Prediction of length of stay in acute care
Digital records in emergency care are resulting in a large novel resource for research. This project will equip an ACF with the skills required to undertake a PhD focussed on Clinical Data Science in Adult or Paediatric Emergency Care, in order to develop an academic career based on the current rapid digitisation of Emergency Care data.
This project will link with the Leicester University Clinical Data Science Initiative and the SmartUHL informatics program within the University Hospitals of Leicester NHS Trust. It will be carried out in conjunction with the University Departments of Mathematics (Professor I Tyukin) and Informatics (Dr G Kefalidou).
The project will build on ongoing work in adult and paediatric emergency care, and will involve the linkage of Emergency Department data with patterns of change in physiology and socio-demographic data in order to identify and then predict segments of the ED population with either very short or very long lengths of stay. Data visualisations for dynamic presentation of the resulting predictive data in emergency care will also be explored using participatory design techniques.
The skills learned during this project will form the basis for an academic career focussed on clinical data science in emergency care.
Determining the clinically relevant anatomy to teach UG medical students
Human anatomy has been a core component of undergraduate medical education for many years, and while it continues to be a key theme, the depth of anatomy taught has seen a steady decline.
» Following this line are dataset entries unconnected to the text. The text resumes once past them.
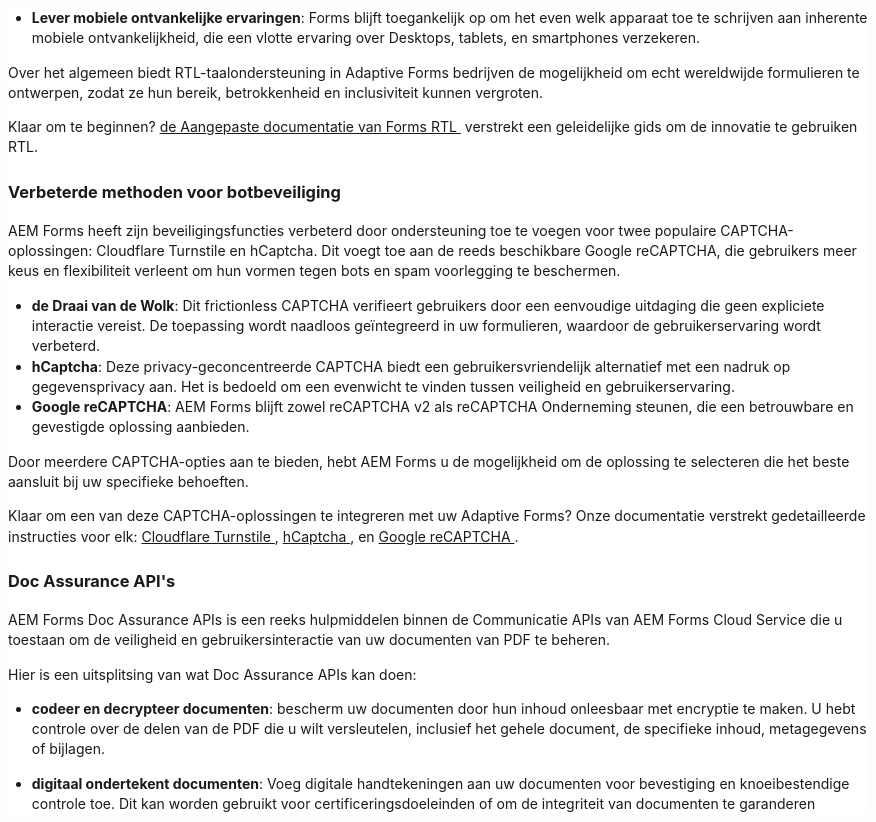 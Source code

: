 * **Lever mobiele ontvankelijke ervaringen**: Forms blijft toegankelijk op om het even welk apparaat toe te schrijven aan inherente mobiele ontvankelijkheid, die een vlotte ervaring over Desktops, tablets, en smartphones verzekeren.

Over het algemeen biedt RTL-taalondersteuning in Adaptive Forms bedrijven de mogelijkheid om echt wereldwijde formulieren te ontwerpen, zodat ze hun bereik, betrokkenheid en inclusiviteit kunnen vergroten.

Klaar om te beginnen? [&#x200B; de Aangepaste documentatie van Forms RTL &#x200B;](/help/forms/supporting-new-language-localization-core-components.md) verstrekt een geleidelijke gids om de innovatie te gebruiken RTL.

### Verbeterde methoden voor botbeveiliging

AEM Forms heeft zijn beveiligingsfuncties verbeterd door ondersteuning toe te voegen voor twee populaire CAPTCHA-oplossingen: Cloudflare Turnstile en hCaptcha. Dit voegt toe aan de reeds beschikbare Google reCAPTCHA, die gebruikers meer keus en flexibiliteit verleent om hun vormen tegen bots en spam voorlegging te beschermen.

* **de Draai van de Wolk**: Dit frictionless CAPTCHA verifieert gebruikers door een eenvoudige uitdaging die geen expliciete interactie vereist. De toepassing wordt naadloos geïntegreerd in uw formulieren, waardoor de gebruikerservaring wordt verbeterd.
* **hCaptcha**: Deze privacy-geconcentreerde CAPTCHA biedt een gebruikersvriendelijk alternatief met een nadruk op gegevensprivacy aan. Het is bedoeld om een evenwicht te vinden tussen veiligheid en gebruikerservaring.
* **Google reCAPTCHA**: AEM Forms blijft zowel reCAPTCHA v2 als reCAPTCHA Onderneming steunen, die een betrouwbare en gevestigde oplossing aanbieden.

Door meerdere CAPTCHA-opties aan te bieden, hebt AEM Forms u de mogelijkheid om de oplossing te selecteren die het beste aansluit bij uw specifieke behoeften.

Klaar om een van deze CAPTCHA-oplossingen te integreren met uw Adaptive Forms? Onze documentatie verstrekt gedetailleerde instructies voor elk: [&#x200B; Cloudflare Turnstile &#x200B;](https://experienceleague.adobe.com/nl/docs/experience-manager-cloud-service/content/forms/adaptive-forms-authoring/authoring-adaptive-forms-core-components/create-an-adaptive-form-on-forms-cs/integrate-adaptive-forms-turnstile-core-components), [&#x200B; hCaptcha &#x200B;](https://experienceleague.adobe.com/nl/docs/experience-manager-cloud-service/content/forms/adaptive-forms-authoring/authoring-adaptive-forms-core-components/create-an-adaptive-form-on-forms-cs/integrate-adaptive-forms-hcaptcha-core-components), en [&#x200B; Google reCAPTCHA &#x200B;](https://experienceleague.adobe.com/nl/docs/experience-manager-cloud-service/content/forms/adaptive-forms-authoring/authoring-adaptive-forms-core-components/create-an-adaptive-form-on-forms-cs/captcha-adaptive-forms-core-components).

### Doc Assurance API&#39;s


AEM Forms Doc Assurance APIs is een reeks hulpmiddelen binnen de Communicatie APIs van AEM Forms Cloud Service die u toestaan om de veiligheid en gebruikersinteractie van uw documenten van PDF te beheren.

Hier is een uitsplitsing van wat Doc Assurance APIs kan doen:

* **codeer en decrypteer documenten**: bescherm uw documenten door hun inhoud onleesbaar met encryptie te maken. U hebt controle over de delen van de PDF die u wilt versleutelen, inclusief het gehele document, de specifieke inhoud, metagegevens of bijlagen.

* **digitaal ondertekent documenten**: Voeg digitale handtekeningen aan uw documenten voor bevestiging en knoeibestendige controle toe. Dit kan worden gebruikt voor certificeringsdoeleinden of om de integriteit van documenten te garanderen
The need for a solid foundation of anatomical knowledge, while more readily appreciated as essential for those pursuing surgical careers, is important for any practicing clinician. Clearly, which areas of anatomy are most relevant will vary depending on the postgraduate speciality. With ever increasing pressures on space within the UG curriculum, there is obvious priority to ensuring what is taught best enables students to meet the demands of the breadth of future clinical practice.
While the GMC do not currently stipulate specific outcomes for the level of anatomy within the UG medical curriculum, the future introduction of the UK Medical Licensing Assessment will likely lead to efforts to better establish ILOs for the basic sciences, as a whole. In 2016, in response to the lack of consensus and guidance on the appropriate level of anatomy, the Anatomical Society defined a core regional anatomy syllabus of 156 ILOs, which were to help curriculum planners determine the clinically relevant anatomy to teach UG medical students. The proposed ILOs were determined by a Delphi panel of experts, which included surgeons, radiologists and anatomists.
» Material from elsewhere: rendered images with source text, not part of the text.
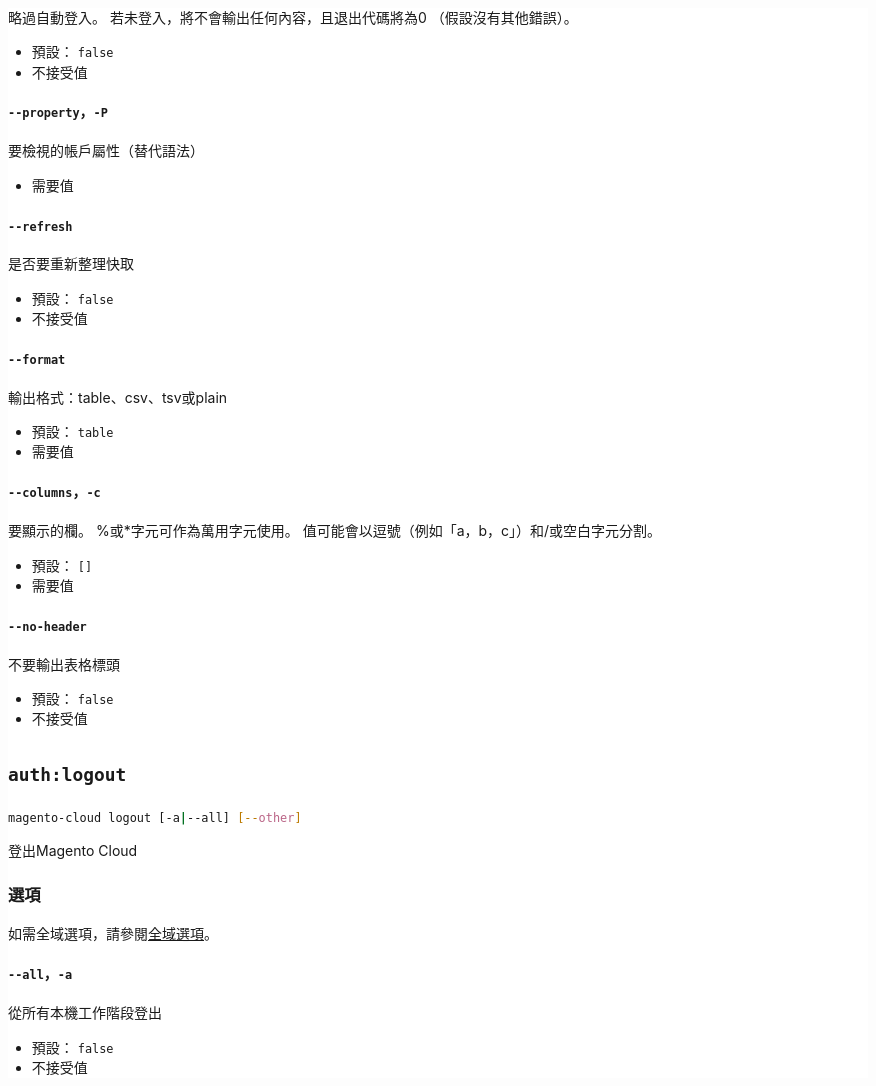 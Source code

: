 略過自動登入。 若未登入，將不會輸出任何內容，且退出代碼將為0 （假設沒有其他錯誤）。

- 預設： `false`
- 不接受值

#### `--property`，`-P`

要檢視的帳戶屬性（替代語法）

- 需要值

#### `--refresh`

是否要重新整理快取

- 預設： `false`
- 不接受值

#### `--format`

輸出格式：table、csv、tsv或plain

- 預設： `table`
- 需要值

#### `--columns`，`-c`

要顯示的欄。 %或*字元可作為萬用字元使用。 值可能會以逗號（例如「a，b，c」）和/或空白字元分割。

- 預設： `[]`
- 需要值

#### `--no-header`

不要輸出表格標頭

- 預設： `false`
- 不接受值


## `auth:logout`

```bash
magento-cloud logout [-a|--all] [--other]
```

登出Magento Cloud

### 選項

如需全域選項，請參閱[全域選項](#global-options)。

#### `--all`，`-a`

從所有本機工作階段登出

- 預設： `false`
- 不接受值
The first step of the project will involve a series of focus groups and surveys with a variety of early clinical trainees from medicine, surgery and primary care. The purpose of this will be to identify whether there are elements of the 156 identified ILOs that represent a base of anatomical knowledge common across a breadth of specialities (surgical and non-surgical). The second step will be to explore how well they perceive (by self-report) to have retained knowledge of those areas of anatomy (identified in the first step of the project).
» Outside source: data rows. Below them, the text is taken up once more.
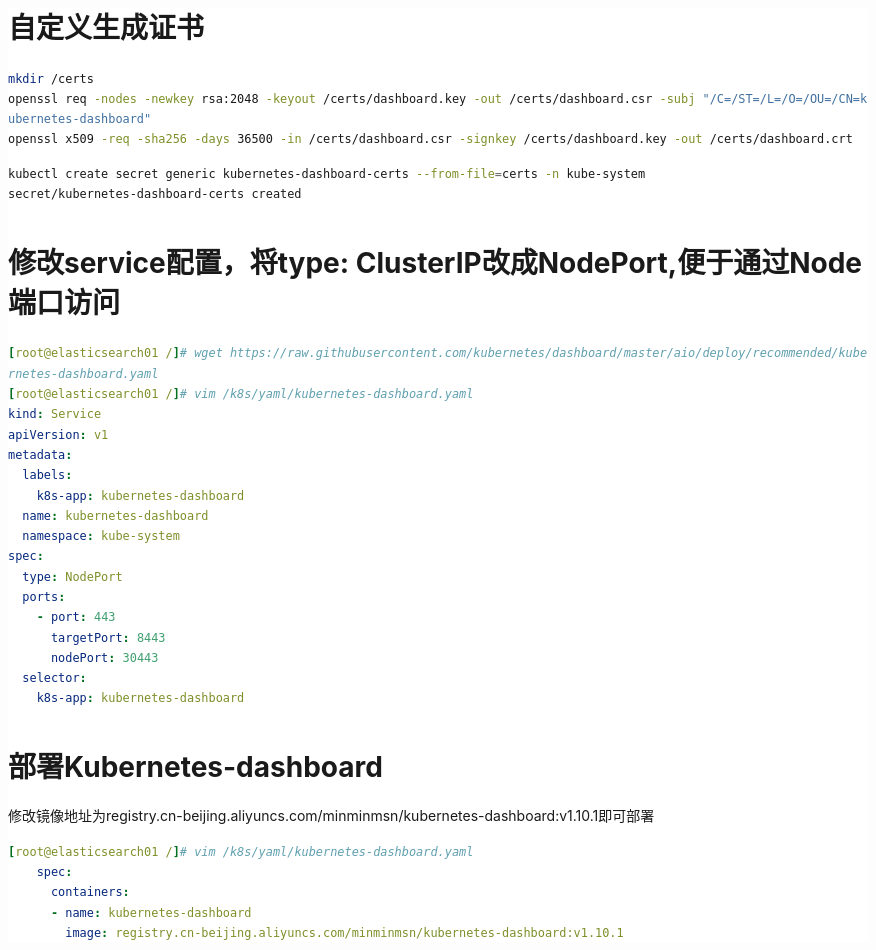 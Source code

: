 
# 自定义生成证书

```bash
mkdir /certs
openssl req -nodes -newkey rsa:2048 -keyout /certs/dashboard.key -out /certs/dashboard.csr -subj "/C=/ST=/L=/O=/OU=/CN=kubernetes-dashboard"
openssl x509 -req -sha256 -days 36500 -in /certs/dashboard.csr -signkey /certs/dashboard.key -out /certs/dashboard.crt
```


```bash
kubectl create secret generic kubernetes-dashboard-certs --from-file=certs -n kube-system
secret/kubernetes-dashboard-certs created
```


# 修改service配置，将type: ClusterIP改成NodePort,便于通过Node端口访问
```yml
[root@elasticsearch01 /]# wget https://raw.githubusercontent.com/kubernetes/dashboard/master/aio/deploy/recommended/kubernetes-dashboard.yaml
[root@elasticsearch01 /]# vim /k8s/yaml/kubernetes-dashboard.yaml 
kind: Service
apiVersion: v1
metadata:
  labels:
    k8s-app: kubernetes-dashboard
  name: kubernetes-dashboard
  namespace: kube-system
spec:
  type: NodePort
  ports:
    - port: 443
      targetPort: 8443
      nodePort: 30443
  selector:
    k8s-app: kubernetes-dashboard
```
    
    
# 部署Kubernetes-dashboard
修改镜像地址为registry.cn-beijing.aliyuncs.com/minminmsn/kubernetes-dashboard:v1.10.1即可部署

```yml
[root@elasticsearch01 /]# vim /k8s/yaml/kubernetes-dashboard.yaml 
    spec:
      containers:
      - name: kubernetes-dashboard
        image: registry.cn-beijing.aliyuncs.com/minminmsn/kubernetes-dashboard:v1.10.1
```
The findings from this project will help to better define areas of anatomy that are seen as most important, relevant and common to a breadth of clinical specialities. Further work/projects could explore how this anatomy could be prioritised or given greater attention within the UG medical curriculum, or early postgraduate period and whether there are any interventions that can be applied to improve retention of knowledge in those areas.